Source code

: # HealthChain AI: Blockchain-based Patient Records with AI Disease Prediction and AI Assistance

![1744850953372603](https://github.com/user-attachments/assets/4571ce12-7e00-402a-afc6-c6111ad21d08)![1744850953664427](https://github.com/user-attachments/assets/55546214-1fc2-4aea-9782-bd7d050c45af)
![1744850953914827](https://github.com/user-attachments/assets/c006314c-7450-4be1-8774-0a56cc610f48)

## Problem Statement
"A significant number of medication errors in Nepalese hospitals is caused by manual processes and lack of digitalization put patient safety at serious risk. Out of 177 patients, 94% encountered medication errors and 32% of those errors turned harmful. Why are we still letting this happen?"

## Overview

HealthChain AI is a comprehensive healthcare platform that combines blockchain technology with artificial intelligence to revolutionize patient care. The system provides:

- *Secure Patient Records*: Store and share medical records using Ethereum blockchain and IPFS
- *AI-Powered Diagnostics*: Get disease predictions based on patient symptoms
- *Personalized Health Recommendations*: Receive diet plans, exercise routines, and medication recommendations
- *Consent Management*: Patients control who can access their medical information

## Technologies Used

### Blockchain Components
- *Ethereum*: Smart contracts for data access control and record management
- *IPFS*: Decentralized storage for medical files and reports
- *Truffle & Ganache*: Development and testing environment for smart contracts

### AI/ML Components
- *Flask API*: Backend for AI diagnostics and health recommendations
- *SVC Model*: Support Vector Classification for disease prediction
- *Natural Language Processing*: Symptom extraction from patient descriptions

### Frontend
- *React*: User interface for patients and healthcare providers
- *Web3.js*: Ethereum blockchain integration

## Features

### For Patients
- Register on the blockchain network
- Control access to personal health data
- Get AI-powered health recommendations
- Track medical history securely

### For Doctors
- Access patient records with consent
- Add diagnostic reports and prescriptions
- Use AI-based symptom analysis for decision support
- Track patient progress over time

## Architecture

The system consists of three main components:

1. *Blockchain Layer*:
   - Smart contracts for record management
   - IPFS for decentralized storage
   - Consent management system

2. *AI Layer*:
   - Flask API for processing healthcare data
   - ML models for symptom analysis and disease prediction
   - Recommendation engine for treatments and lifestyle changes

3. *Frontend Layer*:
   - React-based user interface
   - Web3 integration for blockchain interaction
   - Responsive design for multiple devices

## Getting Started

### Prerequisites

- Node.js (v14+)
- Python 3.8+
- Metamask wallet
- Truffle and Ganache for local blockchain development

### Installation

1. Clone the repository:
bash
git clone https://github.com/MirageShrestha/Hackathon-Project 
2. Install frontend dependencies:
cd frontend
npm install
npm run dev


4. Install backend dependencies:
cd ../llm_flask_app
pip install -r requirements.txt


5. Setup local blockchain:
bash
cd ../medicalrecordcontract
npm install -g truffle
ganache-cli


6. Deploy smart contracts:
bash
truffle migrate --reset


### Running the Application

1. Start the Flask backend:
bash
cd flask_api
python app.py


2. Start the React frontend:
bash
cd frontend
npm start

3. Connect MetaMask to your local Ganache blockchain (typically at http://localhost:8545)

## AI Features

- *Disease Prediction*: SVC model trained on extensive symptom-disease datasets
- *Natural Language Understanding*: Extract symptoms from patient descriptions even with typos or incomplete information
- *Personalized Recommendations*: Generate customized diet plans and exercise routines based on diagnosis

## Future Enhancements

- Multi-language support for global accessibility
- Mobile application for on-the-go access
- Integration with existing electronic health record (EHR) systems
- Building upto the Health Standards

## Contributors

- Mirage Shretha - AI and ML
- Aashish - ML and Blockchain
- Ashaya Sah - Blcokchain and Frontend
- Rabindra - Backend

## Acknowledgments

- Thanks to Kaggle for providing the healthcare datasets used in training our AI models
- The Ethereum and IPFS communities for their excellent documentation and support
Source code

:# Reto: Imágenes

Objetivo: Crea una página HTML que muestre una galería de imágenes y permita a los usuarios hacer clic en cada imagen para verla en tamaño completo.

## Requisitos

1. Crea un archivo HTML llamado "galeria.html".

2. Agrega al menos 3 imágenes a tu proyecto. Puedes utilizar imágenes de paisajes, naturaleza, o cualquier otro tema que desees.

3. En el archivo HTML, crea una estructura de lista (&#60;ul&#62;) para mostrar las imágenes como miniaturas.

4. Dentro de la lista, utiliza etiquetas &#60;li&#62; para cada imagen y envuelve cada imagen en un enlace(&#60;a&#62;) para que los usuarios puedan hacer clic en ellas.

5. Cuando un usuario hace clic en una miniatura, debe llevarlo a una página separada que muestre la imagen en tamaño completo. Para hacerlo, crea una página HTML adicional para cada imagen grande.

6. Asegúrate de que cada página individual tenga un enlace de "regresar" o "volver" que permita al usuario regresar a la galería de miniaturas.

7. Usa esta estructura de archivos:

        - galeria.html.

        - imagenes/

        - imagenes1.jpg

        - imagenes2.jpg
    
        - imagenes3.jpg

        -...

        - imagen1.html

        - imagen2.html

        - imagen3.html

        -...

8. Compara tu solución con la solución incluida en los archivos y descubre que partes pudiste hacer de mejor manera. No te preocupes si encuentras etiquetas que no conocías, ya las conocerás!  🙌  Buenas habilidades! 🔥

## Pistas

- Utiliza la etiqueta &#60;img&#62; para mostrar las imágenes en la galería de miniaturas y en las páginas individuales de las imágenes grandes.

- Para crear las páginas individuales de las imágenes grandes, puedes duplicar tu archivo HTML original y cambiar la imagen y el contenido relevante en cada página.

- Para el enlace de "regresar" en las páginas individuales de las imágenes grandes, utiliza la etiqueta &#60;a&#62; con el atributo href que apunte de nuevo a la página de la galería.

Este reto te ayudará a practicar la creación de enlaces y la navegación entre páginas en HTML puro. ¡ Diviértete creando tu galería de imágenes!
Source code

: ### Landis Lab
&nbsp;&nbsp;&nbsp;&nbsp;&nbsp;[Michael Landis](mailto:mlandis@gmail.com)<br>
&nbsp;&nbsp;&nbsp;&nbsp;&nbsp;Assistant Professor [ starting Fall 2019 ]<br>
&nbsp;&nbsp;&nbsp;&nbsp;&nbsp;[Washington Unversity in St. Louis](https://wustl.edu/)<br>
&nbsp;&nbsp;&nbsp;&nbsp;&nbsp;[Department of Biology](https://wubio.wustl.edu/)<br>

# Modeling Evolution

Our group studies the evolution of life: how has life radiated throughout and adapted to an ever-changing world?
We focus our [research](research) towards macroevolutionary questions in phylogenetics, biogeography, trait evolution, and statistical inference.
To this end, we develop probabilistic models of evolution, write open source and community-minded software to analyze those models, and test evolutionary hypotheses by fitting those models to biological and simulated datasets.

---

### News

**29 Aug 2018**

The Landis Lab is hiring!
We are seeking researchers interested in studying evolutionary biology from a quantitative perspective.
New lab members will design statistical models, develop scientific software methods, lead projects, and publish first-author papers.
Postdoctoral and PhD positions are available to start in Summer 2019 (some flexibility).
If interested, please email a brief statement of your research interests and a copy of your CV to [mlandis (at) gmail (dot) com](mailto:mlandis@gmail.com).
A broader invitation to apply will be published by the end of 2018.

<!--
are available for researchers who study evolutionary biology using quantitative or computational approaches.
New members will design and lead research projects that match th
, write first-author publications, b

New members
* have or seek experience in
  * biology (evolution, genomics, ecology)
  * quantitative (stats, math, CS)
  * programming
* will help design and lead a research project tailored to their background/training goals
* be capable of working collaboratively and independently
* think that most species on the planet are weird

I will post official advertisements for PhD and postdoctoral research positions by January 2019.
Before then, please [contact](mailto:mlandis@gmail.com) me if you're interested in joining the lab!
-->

____

**INSTRUCTIONS TO FOLLOW**
Exactly as they appear, copy the lines of the listing above from the first through the one that contains "## Overview", and nothing more.

**EXERCISE OUTPUT**
Source code

: # HealthChain AI: Blockchain-based Patient Records with AI Disease Prediction and AI Assistance

![1744850953372603](https://github.com/user-attachments/assets/4571ce12-7e00-402a-afc6-c6111ad21d08)![1744850953664427](https://github.com/user-attachments/assets/55546214-1fc2-4aea-9782-bd7d050c45af)
![1744850953914827](https://github.com/user-attachments/assets/c006314c-7450-4be1-8774-0a56cc610f48)

## Problem Statement
"A significant number of medication errors in Nepalese hospitals is caused by manual processes and lack of digitalization put patient safety at serious risk. Out of 177 patients, 94% encountered medication errors and 32% of those errors turned harmful. Why are we still letting this happen?"

## Overview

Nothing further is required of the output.